• **What you will do**
The reply should reproduce every line of the data below word for word, minus any images.

• **Entries supplied**
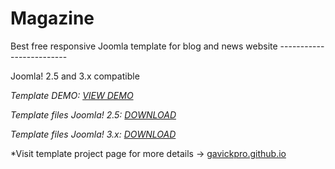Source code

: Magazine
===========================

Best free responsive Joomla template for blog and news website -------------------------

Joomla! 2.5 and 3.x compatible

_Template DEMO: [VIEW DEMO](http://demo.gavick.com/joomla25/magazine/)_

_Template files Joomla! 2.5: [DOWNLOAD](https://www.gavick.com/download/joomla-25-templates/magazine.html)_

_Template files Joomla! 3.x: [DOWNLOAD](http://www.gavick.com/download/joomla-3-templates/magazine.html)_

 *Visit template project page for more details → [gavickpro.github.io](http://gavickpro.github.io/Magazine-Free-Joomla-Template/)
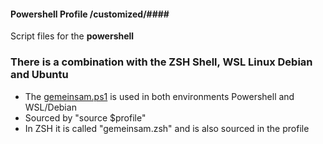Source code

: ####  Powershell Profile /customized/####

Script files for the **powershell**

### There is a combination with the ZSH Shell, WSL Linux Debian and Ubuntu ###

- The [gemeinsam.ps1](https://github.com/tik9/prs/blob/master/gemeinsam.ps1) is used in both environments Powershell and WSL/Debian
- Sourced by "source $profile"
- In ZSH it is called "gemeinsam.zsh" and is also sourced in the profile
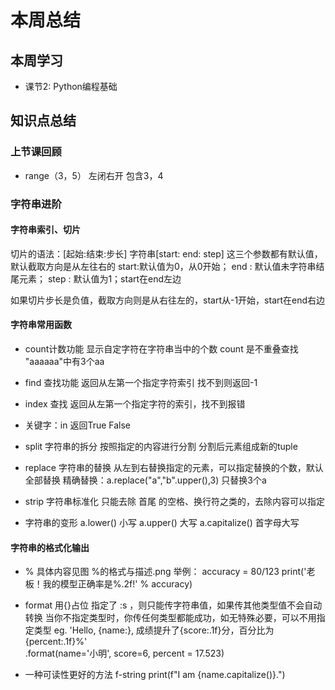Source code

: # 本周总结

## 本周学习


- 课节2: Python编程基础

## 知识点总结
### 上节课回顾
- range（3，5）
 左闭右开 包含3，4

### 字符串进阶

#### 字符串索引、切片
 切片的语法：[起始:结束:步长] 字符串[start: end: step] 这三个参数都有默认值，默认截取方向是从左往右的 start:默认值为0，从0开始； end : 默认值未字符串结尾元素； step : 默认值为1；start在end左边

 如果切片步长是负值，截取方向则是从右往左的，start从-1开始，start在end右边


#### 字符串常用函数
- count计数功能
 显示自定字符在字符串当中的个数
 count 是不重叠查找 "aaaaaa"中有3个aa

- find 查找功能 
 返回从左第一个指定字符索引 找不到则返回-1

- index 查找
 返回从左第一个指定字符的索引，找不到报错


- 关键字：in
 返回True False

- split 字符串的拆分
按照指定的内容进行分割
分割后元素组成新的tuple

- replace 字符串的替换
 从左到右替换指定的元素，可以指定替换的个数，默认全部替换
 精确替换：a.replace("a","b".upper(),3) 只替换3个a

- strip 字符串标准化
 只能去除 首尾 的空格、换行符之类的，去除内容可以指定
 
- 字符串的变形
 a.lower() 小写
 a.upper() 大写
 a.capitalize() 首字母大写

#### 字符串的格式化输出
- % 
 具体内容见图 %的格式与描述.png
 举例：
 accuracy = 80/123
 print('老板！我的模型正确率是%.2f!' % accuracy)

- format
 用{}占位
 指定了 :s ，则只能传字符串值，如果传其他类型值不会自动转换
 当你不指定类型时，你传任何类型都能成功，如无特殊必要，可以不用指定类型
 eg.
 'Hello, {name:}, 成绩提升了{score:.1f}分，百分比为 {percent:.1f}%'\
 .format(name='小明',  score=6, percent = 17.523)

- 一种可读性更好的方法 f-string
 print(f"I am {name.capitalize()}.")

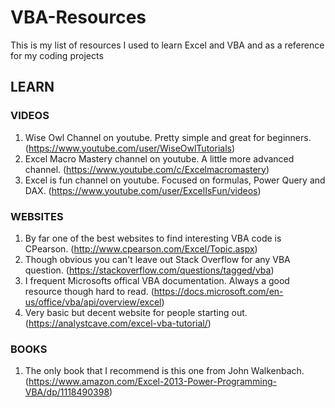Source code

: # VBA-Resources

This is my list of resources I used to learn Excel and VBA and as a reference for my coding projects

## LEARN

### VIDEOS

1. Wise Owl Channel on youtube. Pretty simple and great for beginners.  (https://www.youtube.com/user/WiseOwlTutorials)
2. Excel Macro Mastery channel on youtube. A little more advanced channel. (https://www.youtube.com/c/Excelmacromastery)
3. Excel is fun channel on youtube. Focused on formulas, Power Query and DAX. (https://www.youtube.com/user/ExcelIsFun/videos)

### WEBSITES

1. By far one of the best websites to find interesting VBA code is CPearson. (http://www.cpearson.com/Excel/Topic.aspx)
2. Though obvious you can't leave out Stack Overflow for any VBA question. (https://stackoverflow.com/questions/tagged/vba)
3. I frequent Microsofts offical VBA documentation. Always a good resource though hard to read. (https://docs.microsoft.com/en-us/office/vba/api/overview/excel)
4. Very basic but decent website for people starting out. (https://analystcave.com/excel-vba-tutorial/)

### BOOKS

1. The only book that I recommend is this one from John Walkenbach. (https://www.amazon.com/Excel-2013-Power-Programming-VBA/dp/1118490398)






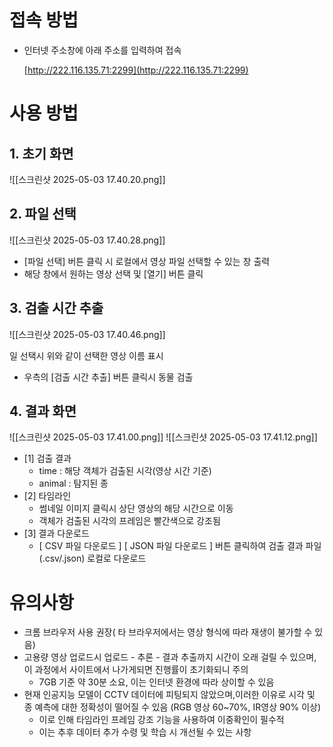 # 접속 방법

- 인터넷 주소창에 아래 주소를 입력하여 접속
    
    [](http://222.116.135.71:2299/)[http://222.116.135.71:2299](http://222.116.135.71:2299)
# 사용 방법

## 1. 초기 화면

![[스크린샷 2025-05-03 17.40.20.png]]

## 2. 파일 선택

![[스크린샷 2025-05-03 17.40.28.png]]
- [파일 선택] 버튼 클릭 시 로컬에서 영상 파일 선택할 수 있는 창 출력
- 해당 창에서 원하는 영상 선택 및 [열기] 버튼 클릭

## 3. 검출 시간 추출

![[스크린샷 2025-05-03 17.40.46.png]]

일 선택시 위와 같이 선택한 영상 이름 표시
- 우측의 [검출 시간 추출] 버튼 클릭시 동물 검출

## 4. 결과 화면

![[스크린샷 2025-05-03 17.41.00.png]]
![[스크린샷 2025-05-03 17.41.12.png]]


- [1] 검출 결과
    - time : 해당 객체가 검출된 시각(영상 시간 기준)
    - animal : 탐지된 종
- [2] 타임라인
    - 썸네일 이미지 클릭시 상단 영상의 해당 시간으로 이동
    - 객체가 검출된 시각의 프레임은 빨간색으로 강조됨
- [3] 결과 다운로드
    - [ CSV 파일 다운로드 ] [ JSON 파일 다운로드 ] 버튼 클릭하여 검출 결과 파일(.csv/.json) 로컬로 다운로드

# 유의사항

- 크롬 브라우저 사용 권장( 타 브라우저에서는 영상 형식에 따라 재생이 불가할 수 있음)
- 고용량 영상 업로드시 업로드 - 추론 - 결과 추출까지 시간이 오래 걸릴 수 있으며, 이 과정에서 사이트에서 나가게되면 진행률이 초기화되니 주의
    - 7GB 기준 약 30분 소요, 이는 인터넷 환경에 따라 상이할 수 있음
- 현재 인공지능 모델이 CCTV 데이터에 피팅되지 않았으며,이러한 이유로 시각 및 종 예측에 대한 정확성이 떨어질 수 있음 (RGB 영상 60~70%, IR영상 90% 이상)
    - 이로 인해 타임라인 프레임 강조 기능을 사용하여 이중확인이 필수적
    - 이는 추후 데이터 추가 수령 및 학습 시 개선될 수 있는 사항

• **Exercise result**
Source code

: Magazine
===========================

Best free responsive Joomla template for blog and news website -------------------------

Joomla! 2.5 and 3.x compatible

_Template DEMO: [VIEW DEMO](http://demo.gavick.com/joomla25/magazine/)_

_Template files Joomla! 2.5: [DOWNLOAD](https://www.gavick.com/download/joomla-25-templates/magazine.html)_

_Template files Joomla! 3.x: [DOWNLOAD](http://www.gavick.com/download/joomla-3-templates/magazine.html)_

 *Visit template project page for more details → [gavickpro.github.io](http://gavickpro.github.io/Magazine-Free-Joomla-Template/)
Source code

: ####  Powershell Profile /customized/####

Script files for the **powershell**

### There is a combination with the ZSH Shell, WSL Linux Debian and Ubuntu ###

- The [gemeinsam.ps1](https://github.com/tik9/prs/blob/master/gemeinsam.ps1) is used in both environments Powershell and WSL/Debian
- Sourced by "source $profile"
- In ZSH it is called "gemeinsam.zsh" and is also sourced in the profile
Source code

: # 本周总结

## 本周学习


- 课节2: Python编程基础

## 知识点总结
### 上节课回顾
- range（3，5）
 左闭右开 包含3，4

### 字符串进阶

#### 字符串索引、切片
 切片的语法：[起始:结束:步长] 字符串[start: end: step] 这三个参数都有默认值，默认截取方向是从左往右的 start:默认值为0，从0开始； end : 默认值未字符串结尾元素； step : 默认值为1；start在end左边

 如果切片步长是负值，截取方向则是从右往左的，start从-1开始，start在end右边


#### 字符串常用函数
- count计数功能
 显示自定字符在字符串当中的个数
 count 是不重叠查找 "aaaaaa"中有3个aa

- find 查找功能 
 返回从左第一个指定字符索引 找不到则返回-1

- index 查找
 返回从左第一个指定字符的索引，找不到报错


- 关键字：in
 返回True False

- split 字符串的拆分
按照指定的内容进行分割
分割后元素组成新的tuple

- replace 字符串的替换
 从左到右替换指定的元素，可以指定替换的个数，默认全部替换
 精确替换：a.replace("a","b".upper(),3) 只替换3个a

- strip 字符串标准化
 只能去除 首尾 的空格、换行符之类的，去除内容可以指定
 
- 字符串的变形
 a.lower() 小写
 a.upper() 大写
 a.capitalize() 首字母大写

#### 字符串的格式化输出
- % 
 具体内容见图 %的格式与描述.png
 举例：
 accuracy = 80/123
 print('老板！我的模型正确率是%.2f!' % accuracy)

- format
 用{}占位
 指定了 :s ，则只能传字符串值，如果传其他类型值不会自动转换
 当你不指定类型时，你传任何类型都能成功，如无特殊必要，可以不用指定类型
 eg.
 'Hello, {name:}, 成绩提升了{score:.1f}分，百分比为 {percent:.1f}%'\
 .format(name='小明',  score=6, percent = 17.523)

- 一种可读性更好的方法 f-string
 print(f"I am {name.capitalize()}.")

Source code

: # VBA-Resources

This is my list of resources I used to learn Excel and VBA and as a reference for my coding projects

## LEARN

### VIDEOS

1. Wise Owl Channel on youtube. Pretty simple and great for beginners.  (https://www.youtube.com/user/WiseOwlTutorials)
2. Excel Macro Mastery channel on youtube. A little more advanced channel. (https://www.youtube.com/c/Excelmacromastery)
3. Excel is fun channel on youtube. Focused on formulas, Power Query and DAX. (https://www.youtube.com/user/ExcelIsFun/videos)

### WEBSITES

1. By far one of the best websites to find interesting VBA code is CPearson. (http://www.cpearson.com/Excel/Topic.aspx)
2. Though obvious you can't leave out Stack Overflow for any VBA question. (https://stackoverflow.com/questions/tagged/vba)
3. I frequent Microsofts offical VBA documentation. Always a good resource though hard to read. (https://docs.microsoft.com/en-us/office/vba/api/overview/excel)
4. Very basic but decent website for people starting out. (https://analystcave.com/excel-vba-tutorial/)

### BOOKS

1. The only book that I recommend is this one from John Walkenbach. (https://www.amazon.com/Excel-2013-Power-Programming-VBA/dp/1118490398)






 # 접속 방법

- 인터넷 주소창에 아래 주소를 입력하여 접속
    
    [](http://222.116.135.71:2299/)[http://222.116.135.71:2299](http://222.116.135.71:2299)
# 사용 방법

## 1. 초기 화면

![[스크린샷 2025-05-03 17.40.20.png]]

## 2. 파일 선택

![[스크린샷 2025-05-03 17.40.28.png]]
- [파일 선택] 버튼 클릭 시 로컬에서 영상 파일 선택할 수 있는 창 출력
- 해당 창에서 원하는 영상 선택 및 [열기] 버튼 클릭

## 3. 검출 시간 추출

![[스크린샷 2025-05-03 17.40.46.png]]

일 선택시 위와 같이 선택한 영상 이름 표시
- 우측의 [검출 시간 추출] 버튼 클릭시 동물 검출

## 4. 결과 화면

![[스크린샷 2025-05-03 17.41.00.png]]
![[스크린샷 2025-05-03 17.41.12.png]]


- [1] 검출 결과
    - time : 해당 객체가 검출된 시각(영상 시간 기준)
    - animal : 탐지된 종
- [2] 타임라인
    - 썸네일 이미지 클릭시 상단 영상의 해당 시간으로 이동
    - 객체가 검출된 시각의 프레임은 빨간색으로 강조됨
- [3] 결과 다운로드
    - [ CSV 파일 다운로드 ] [ JSON 파일 다운로드 ] 버튼 클릭하여 검출 결과 파일(.csv/.json) 로컬로 다운로드

# 유의사항

- 크롬 브라우저 사용 권장( 타 브라우저에서는 영상 형식에 따라 재생이 불가할 수 있음)
- 고용량 영상 업로드시 업로드 - 추론 - 결과 추출까지 시간이 오래 걸릴 수 있으며, 이 과정에서 사이트에서 나가게되면 진행률이 초기화되니 주의
    - 7GB 기준 약 30분 소요, 이는 인터넷 환경에 따라 상이할 수 있음
- 현재 인공지능 모델이 CCTV 데이터에 피팅되지 않았으며,이러한 이유로 시각 및 종 예측에 대한 정확성이 떨어질 수 있음 (RGB 영상 60~70%, IR영상 90% 이상)
    - 이로 인해 타임라인 프레임 강조 기능을 사용하여 이중확인이 필수적
    - 이는 추후 데이터 추가 수령 및 학습 시 개선될 수 있는 사항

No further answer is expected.